Start of MATERIAL PROVIDED

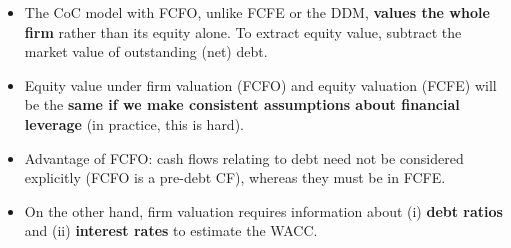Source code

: \begin{itemize}
  \item The CoC model with FCFO, unlike FCFE or the DDM, \textbf{values the whole firm} rather than its equity alone. To extract equity value, subtract the market value of outstanding (net) debt.
  \item Equity value under firm valuation (FCFO) and equity valuation (FCFE) will be the \textbf{same if we make consistent assumptions about financial leverage} (in practice, this is hard).
  \item Advantage of FCFO: cash flows relating to debt need not be considered explicitly (FCFO is a pre-debt CF), whereas they must be in FCFE.
  \item On the other hand, firm valuation requires information about (i) \textbf{debt ratios} and (ii) \textbf{interest rates} to estimate the WACC.
\end{itemize}

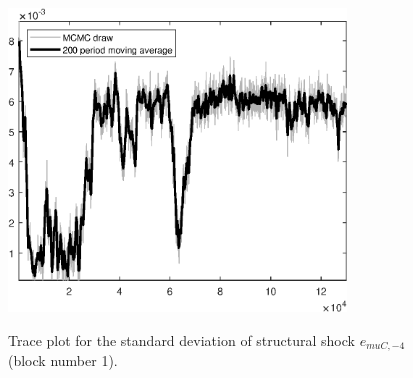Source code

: \begin{figure}[H]
\centering
  \includegraphics[width=0.8\textwidth]{BRS_sectoral_wo_fixed_cost/graphs/TracePlot_SE_e_muC_news_blck_1}\\
    \caption{Trace plot for the standard deviation of structural shock ${e_{muC,-4}}$ (block number 1).}
\end{figure}
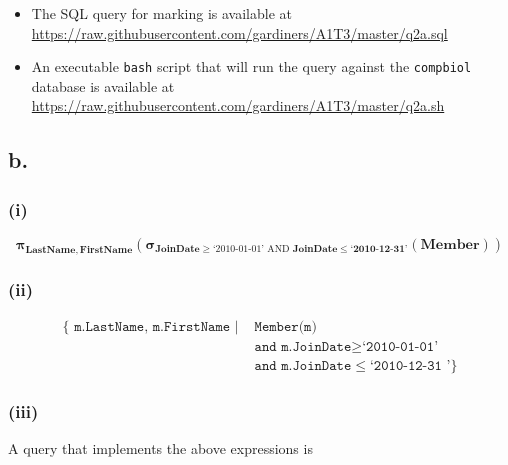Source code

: \documentclass{article}
\newcommand{\select}[1]{
\boldsymbol{\sigma}_{#1}
}
\newcommand{\project}[1]{
\boldsymbol{\pi}_{#1}
}
\begin{document}
\begin{itemize}
    \item The SQL query for marking is available at \url{https://raw.githubusercontent.com/gardiners/A1T3/master/q2a.sql}
    \item An executable \texttt{bash} script that will run the query against the \texttt{compbiol} database is available at \url{https://raw.githubusercontent.com/gardiners/A1T3/master/q2a.sh}
\end{itemize}

\subsection{b.}

\subsubsection{(i)}

$$
\project{\mathbf{LastName, FirstName}}
\left(
\select{\mathbf{JoinDate} \geq \text{`2010-01-01' AND } \mathbf{JoinDate \leq \text{`2010-12-31'}}}
\left(\mathbf{Member}\right)
\right)
$$

\subsubsection{(ii)}

$$
\begin{aligned}
\{
\texttt{ m.LastName, m.FirstName } | &\texttt{ Member(m)} \\
    &\texttt{ and m.JoinDate} \geq \texttt{`2010-01-01'} \\
    &\texttt{ and m.JoinDate} \leq \texttt{`2010-12-31 '}
\}
\end{aligned}
$$

\subsubsection{(iii)}

A query that implements the above expressions is 
\end{document}
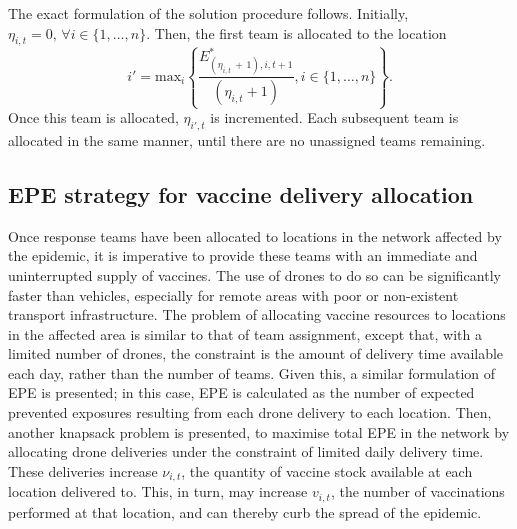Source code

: \documentclass[10pt,letterpaper]{article}
\begin{document}
The exact formulation of the solution procedure follows. Initially, $\eta_{i,t} = 0, \, \forall{i} \in \{1,\dots,n \}$. 
Then, the first team is allocated to the location $$i' = \text{max}_{i} \left\{ \frac{E^{*}_{(\eta_{i,t}\,+\,1),i,t+1}}{(\eta_{i,t} + 1)}, i \in \{1, \dots, n\} \right\}.$$ 
Once this team is allocated, $\eta_{i',t}$ is incremented. Each subsequent team is allocated in the same manner, until there are no unassigned teams remaining. 

\subsection*{EPE strategy for vaccine delivery allocation}

Once response teams have been allocated to locations in the network affected by the epidemic, it is imperative to provide these teams with an immediate and uninterrupted supply of vaccines. The use of drones to do so can be significantly faster than vehicles, especially for remote areas with poor or non-existent transport infrastructure. The problem of allocating vaccine resources to locations in the affected area is similar to that of team assignment, except that, with a limited number of drones, the constraint is the amount of delivery time available each day, rather than the number of teams. Given this, a similar formulation of EPE is presented; in this case, EPE is calculated as the number of expected prevented exposures resulting from each drone delivery to each location. Then, another knapsack problem is presented, to maximise total EPE in the network by allocating drone deliveries under the constraint of limited daily delivery time. These deliveries increase $\nu_{i,t}$, the quantity of vaccine stock available at each location delivered to. This, in turn, may increase $v_{i,t}$, the number of vaccinations performed at that location, and can thereby curb the spread of the epidemic.
\end{document}
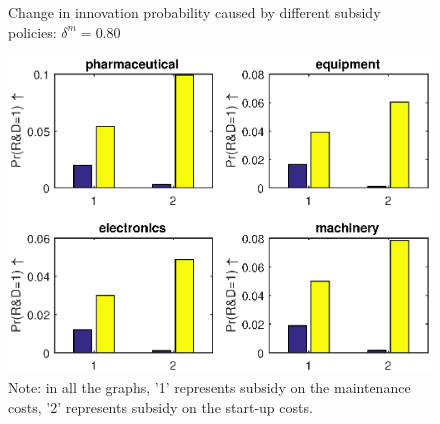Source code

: \documentclass[English]{article}
\begin{document}
\begin{center}
\begin{figure}[H]
\caption{Change in innovation probability caused by different subsidy policies: $\delta^m=0.80$}
\label{F7}
\begin{centering}
\includegraphics[width=1\textwidth]{ProbChange.eps}
\par\end{centering}
\caption*{\small{}Note: in all the graphs, '1' represents subsidy on the maintenance costs, '2' represents subsidy on the start-up costs.}{\small \par}
\end{figure}
\par\end{center}
\end{document}
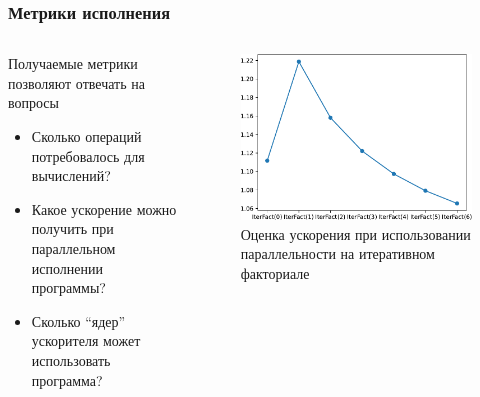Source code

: \documentclass
  [ russian
  , aspectratio=169 %
  ] {beamer}
\begin{document}
\begin{frame}
    \frametitle{Метрики исполнения}

    \begin{columns}
        \begin{column}{0.45\linewidth}
            Получаемые метрики позволяют отвечать на вопросы
            \begin{itemize}
                \item Сколько операций потребовалось для вычислений?
                \item Какое ускорение можно получить при параллельном исполнении программы?
                \item Сколько \enquote{ядер} ускорителя может использовать программа?
            \end{itemize}
        \end{column}
        \begin{column}{0.5\linewidth}
            \begin{figure}
                \begin{center}
                    \includegraphics[width=\linewidth, page=2]{figures/Figures_cropped.pdf}
                \end{center}
                \caption{Оценка ускорения при использовании параллельности на итеративном факториале}
            \end{figure}
        \end{column}
    \end{columns}

\end{frame}
\end{document}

End of MATERIAL PROVIDED

WORK TO BE COMPLETED: Would you please set down the data above again exactly, without its pictures?

SOLUTION TO THE EXERCISE:
Source code

: \begin{itemize}
  \item The CoC model with FCFO, unlike FCFE or the DDM, \textbf{values the whole firm} rather than its equity alone. To extract equity value, subtract the market value of outstanding (net) debt.
  \item Equity value under firm valuation (FCFO) and equity valuation (FCFE) will be the \textbf{same if we make consistent assumptions about financial leverage} (in practice, this is hard).
  \item Advantage of FCFO: cash flows relating to debt need not be considered explicitly (FCFO is a pre-debt CF), whereas they must be in FCFE.
  \item On the other hand, firm valuation requires information about (i) \textbf{debt ratios} and (ii) \textbf{interest rates} to estimate the WACC.
\end{itemize}

Source code

: \begin{figure}[H]
\centering
  \includegraphics[width=0.8\textwidth]{BRS_sectoral_wo_fixed_cost/graphs/TracePlot_SE_e_muC_news_blck_1}\\
    \caption{Trace plot for the standard deviation of structural shock ${e_{muC,-4}}$ (block number 1).}
\end{figure}
Source code

: \documentclass{article}
\newcommand{\select}[1]{
\boldsymbol{\sigma}_{#1}
}
\newcommand{\project}[1]{
\boldsymbol{\pi}_{#1}
}
\begin{document}
\begin{itemize}
    \item The SQL query for marking is available at \url{https://raw.githubusercontent.com/gardiners/A1T3/master/q2a.sql}
    \item An executable \texttt{bash} script that will run the query against the \texttt{compbiol} database is available at \url{https://raw.githubusercontent.com/gardiners/A1T3/master/q2a.sh}
\end{itemize}

\subsection{b.}

\subsubsection{(i)}

$$
\project{\mathbf{LastName, FirstName}}
\left(
\select{\mathbf{JoinDate} \geq \text{`2010-01-01' AND } \mathbf{JoinDate \leq \text{`2010-12-31'}}}
\left(\mathbf{Member}\right)
\right)
$$

\subsubsection{(ii)}

$$
\begin{aligned}
\{
\texttt{ m.LastName, m.FirstName } | &\texttt{ Member(m)} \\
    &\texttt{ and m.JoinDate} \geq \texttt{`2010-01-01'} \\
    &\texttt{ and m.JoinDate} \leq \texttt{`2010-12-31 '}
\}
\end{aligned}
$$

\subsubsection{(iii)}

A query that implements the above expressions is 
\end{document}
Source code

: \documentclass[10pt,letterpaper]{article}
\begin{document}
The exact formulation of the solution procedure follows. Initially, $\eta_{i,t} = 0, \, \forall{i} \in \{1,\dots,n \}$. 
Then, the first team is allocated to the location $$i' = \text{max}_{i} \left\{ \frac{E^{*}_{(\eta_{i,t}\,+\,1),i,t+1}}{(\eta_{i,t} + 1)}, i \in \{1, \dots, n\} \right\}.$$ 
Once this team is allocated, $\eta_{i',t}$ is incremented. Each subsequent team is allocated in the same manner, until there are no unassigned teams remaining. 

\subsection*{EPE strategy for vaccine delivery allocation}

Once response teams have been allocated to locations in the network affected by the epidemic, it is imperative to provide these teams with an immediate and uninterrupted supply of vaccines. The use of drones to do so can be significantly faster than vehicles, especially for remote areas with poor or non-existent transport infrastructure. The problem of allocating vaccine resources to locations in the affected area is similar to that of team assignment, except that, with a limited number of drones, the constraint is the amount of delivery time available each day, rather than the number of teams. Given this, a similar formulation of EPE is presented; in this case, EPE is calculated as the number of expected prevented exposures resulting from each drone delivery to each location. Then, another knapsack problem is presented, to maximise total EPE in the network by allocating drone deliveries under the constraint of limited daily delivery time. These deliveries increase $\nu_{i,t}$, the quantity of vaccine stock available at each location delivered to. This, in turn, may increase $v_{i,t}$, the number of vaccinations performed at that location, and can thereby curb the spread of the epidemic.
\end{document}
Source code

: \documentclass[English]{article}
\begin{document}
\begin{center}
\begin{figure}[H]
\caption{Change in innovation probability caused by different subsidy policies: $\delta^m=0.80$}
\label{F7}
\begin{centering}
\includegraphics[width=1\textwidth]{ProbChange.eps}
\par\end{centering}
\caption*{\small{}Note: in all the graphs, '1' represents subsidy on the maintenance costs, '2' represents subsidy on the start-up costs.}{\small \par}
\end{figure}
\par\end{center}
\end{document}
Source code

: \documentclass
  [ russian
  , aspectratio=169 %
  ] {beamer}
\begin{document}
\begin{frame}
    \frametitle{Метрики исполнения}

    \begin{columns}
        \begin{column}{0.45\linewidth}
            Получаемые метрики позволяют отвечать на вопросы
            \begin{itemize}
                \item Сколько операций потребовалось для вычислений?
                \item Какое ускорение можно получить при параллельном исполнении программы?
                \item Сколько \enquote{ядер} ускорителя может использовать программа?
            \end{itemize}
        \end{column}
        \begin{column}{0.5\linewidth}
            \begin{figure}
                \begin{center}
                    \includegraphics[width=\linewidth, page=2]{figures/Figures_cropped.pdf}
                \end{center}
                \caption{Оценка ускорения при использовании параллельности на итеративном факториале}
            \end{figure}
        \end{column}
    \end{columns}

\end{frame}
\end{document}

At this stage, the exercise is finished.